• _Your goal_
Tell me how many lines in the data include "compute", and keep the reply to that number.

** Opening Records shown block **

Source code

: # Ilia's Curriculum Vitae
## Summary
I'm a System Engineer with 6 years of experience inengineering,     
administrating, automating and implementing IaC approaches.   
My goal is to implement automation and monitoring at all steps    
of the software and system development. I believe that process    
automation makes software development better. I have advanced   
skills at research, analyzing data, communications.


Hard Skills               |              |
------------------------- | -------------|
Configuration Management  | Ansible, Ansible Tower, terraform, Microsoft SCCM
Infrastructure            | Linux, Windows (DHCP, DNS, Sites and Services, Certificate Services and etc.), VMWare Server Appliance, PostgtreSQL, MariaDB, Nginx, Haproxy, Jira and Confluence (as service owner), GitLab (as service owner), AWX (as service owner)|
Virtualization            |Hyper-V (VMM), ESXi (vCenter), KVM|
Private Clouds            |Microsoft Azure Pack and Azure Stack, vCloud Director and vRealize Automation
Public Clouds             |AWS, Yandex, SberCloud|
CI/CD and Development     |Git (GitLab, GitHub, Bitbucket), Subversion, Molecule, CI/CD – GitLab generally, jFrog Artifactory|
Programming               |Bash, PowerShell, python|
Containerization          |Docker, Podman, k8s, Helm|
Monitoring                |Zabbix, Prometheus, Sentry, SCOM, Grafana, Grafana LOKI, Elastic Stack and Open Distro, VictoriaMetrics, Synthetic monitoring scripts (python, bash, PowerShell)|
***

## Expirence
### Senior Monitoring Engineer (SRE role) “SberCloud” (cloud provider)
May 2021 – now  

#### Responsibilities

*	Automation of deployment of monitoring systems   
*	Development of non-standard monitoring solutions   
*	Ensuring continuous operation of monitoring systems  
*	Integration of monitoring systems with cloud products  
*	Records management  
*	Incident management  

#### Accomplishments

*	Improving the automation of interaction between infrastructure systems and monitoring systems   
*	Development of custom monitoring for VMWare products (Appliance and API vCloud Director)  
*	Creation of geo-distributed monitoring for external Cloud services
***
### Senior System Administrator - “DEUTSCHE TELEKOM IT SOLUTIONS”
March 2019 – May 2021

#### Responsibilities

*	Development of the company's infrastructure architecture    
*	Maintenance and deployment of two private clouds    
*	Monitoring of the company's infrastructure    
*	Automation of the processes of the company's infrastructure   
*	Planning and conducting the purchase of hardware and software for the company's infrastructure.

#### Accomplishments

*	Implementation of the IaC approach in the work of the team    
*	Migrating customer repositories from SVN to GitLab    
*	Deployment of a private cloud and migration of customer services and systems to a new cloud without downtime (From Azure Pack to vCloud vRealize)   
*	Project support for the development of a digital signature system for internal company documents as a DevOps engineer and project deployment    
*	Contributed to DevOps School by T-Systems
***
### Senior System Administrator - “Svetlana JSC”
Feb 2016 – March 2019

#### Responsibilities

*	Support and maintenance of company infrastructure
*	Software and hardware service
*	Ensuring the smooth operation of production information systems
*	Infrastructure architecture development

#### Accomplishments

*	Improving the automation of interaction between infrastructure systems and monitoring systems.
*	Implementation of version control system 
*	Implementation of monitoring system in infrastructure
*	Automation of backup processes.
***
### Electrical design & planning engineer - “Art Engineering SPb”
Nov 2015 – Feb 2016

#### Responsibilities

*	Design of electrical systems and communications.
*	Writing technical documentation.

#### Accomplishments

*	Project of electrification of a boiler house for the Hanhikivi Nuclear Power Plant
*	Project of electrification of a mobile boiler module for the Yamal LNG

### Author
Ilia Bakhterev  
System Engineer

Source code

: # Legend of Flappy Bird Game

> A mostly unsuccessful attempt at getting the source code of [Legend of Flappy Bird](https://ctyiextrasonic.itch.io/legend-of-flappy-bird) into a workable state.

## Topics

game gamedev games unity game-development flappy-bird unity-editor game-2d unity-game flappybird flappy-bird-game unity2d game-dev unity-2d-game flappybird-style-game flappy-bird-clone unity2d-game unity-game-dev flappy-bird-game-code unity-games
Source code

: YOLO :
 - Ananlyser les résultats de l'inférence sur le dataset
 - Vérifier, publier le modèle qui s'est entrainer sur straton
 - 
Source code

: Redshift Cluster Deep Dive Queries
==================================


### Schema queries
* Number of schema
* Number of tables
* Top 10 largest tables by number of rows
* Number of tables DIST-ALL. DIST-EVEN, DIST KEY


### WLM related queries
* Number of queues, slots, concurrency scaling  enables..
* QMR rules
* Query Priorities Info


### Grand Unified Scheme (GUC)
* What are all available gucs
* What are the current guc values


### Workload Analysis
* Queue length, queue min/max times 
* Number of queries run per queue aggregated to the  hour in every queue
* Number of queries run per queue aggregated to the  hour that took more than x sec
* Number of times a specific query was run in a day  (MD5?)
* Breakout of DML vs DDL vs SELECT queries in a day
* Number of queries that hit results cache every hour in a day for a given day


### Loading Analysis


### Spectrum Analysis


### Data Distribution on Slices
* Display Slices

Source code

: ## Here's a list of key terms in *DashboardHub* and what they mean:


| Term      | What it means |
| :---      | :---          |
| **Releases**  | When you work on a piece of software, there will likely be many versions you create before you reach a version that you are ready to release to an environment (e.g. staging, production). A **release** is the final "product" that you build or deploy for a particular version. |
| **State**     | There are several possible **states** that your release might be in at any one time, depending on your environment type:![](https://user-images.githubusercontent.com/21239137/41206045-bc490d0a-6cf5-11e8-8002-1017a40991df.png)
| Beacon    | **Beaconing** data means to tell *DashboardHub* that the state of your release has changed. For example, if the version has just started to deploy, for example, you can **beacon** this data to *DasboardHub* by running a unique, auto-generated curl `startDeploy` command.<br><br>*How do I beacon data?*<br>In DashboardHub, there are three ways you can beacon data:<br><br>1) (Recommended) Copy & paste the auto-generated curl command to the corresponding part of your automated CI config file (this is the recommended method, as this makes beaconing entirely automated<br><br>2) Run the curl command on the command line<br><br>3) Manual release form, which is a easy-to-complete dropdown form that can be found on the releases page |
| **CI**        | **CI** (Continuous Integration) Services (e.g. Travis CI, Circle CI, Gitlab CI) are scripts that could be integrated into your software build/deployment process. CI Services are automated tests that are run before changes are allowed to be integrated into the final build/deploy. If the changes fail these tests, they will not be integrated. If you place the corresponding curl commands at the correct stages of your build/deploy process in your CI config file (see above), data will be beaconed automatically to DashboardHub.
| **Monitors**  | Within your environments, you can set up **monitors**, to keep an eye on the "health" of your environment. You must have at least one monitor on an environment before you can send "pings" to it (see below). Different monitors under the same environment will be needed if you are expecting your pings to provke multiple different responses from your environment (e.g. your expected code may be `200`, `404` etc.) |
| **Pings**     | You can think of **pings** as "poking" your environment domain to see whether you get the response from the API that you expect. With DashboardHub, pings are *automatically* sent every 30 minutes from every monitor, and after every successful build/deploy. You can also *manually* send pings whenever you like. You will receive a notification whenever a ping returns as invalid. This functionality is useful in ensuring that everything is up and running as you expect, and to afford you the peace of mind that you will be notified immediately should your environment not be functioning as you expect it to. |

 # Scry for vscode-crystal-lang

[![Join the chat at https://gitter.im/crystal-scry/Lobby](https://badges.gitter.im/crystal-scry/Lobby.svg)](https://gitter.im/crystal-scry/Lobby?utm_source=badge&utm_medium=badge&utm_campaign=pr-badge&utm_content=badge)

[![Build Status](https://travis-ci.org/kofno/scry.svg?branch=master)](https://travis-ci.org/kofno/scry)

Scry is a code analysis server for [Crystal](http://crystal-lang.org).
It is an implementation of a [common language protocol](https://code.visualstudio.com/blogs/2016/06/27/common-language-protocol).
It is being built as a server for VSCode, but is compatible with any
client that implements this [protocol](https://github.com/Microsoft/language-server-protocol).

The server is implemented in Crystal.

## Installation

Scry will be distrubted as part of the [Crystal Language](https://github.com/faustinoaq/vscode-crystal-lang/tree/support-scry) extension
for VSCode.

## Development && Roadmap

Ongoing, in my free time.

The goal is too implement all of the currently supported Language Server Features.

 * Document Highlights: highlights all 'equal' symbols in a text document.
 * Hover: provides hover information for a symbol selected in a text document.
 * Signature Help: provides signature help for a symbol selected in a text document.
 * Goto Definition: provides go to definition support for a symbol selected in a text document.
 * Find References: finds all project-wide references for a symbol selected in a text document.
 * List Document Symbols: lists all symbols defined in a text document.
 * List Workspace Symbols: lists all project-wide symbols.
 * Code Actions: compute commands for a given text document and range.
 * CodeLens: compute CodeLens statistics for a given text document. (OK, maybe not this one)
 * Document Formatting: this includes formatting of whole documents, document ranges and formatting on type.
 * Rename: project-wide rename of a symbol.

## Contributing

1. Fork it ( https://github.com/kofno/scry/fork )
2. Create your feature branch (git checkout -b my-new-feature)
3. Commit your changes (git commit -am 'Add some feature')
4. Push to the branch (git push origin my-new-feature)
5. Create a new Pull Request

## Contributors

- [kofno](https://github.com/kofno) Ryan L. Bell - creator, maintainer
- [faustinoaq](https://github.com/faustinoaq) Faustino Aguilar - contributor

** Closing Records shown block **

• _Answer for the task_
2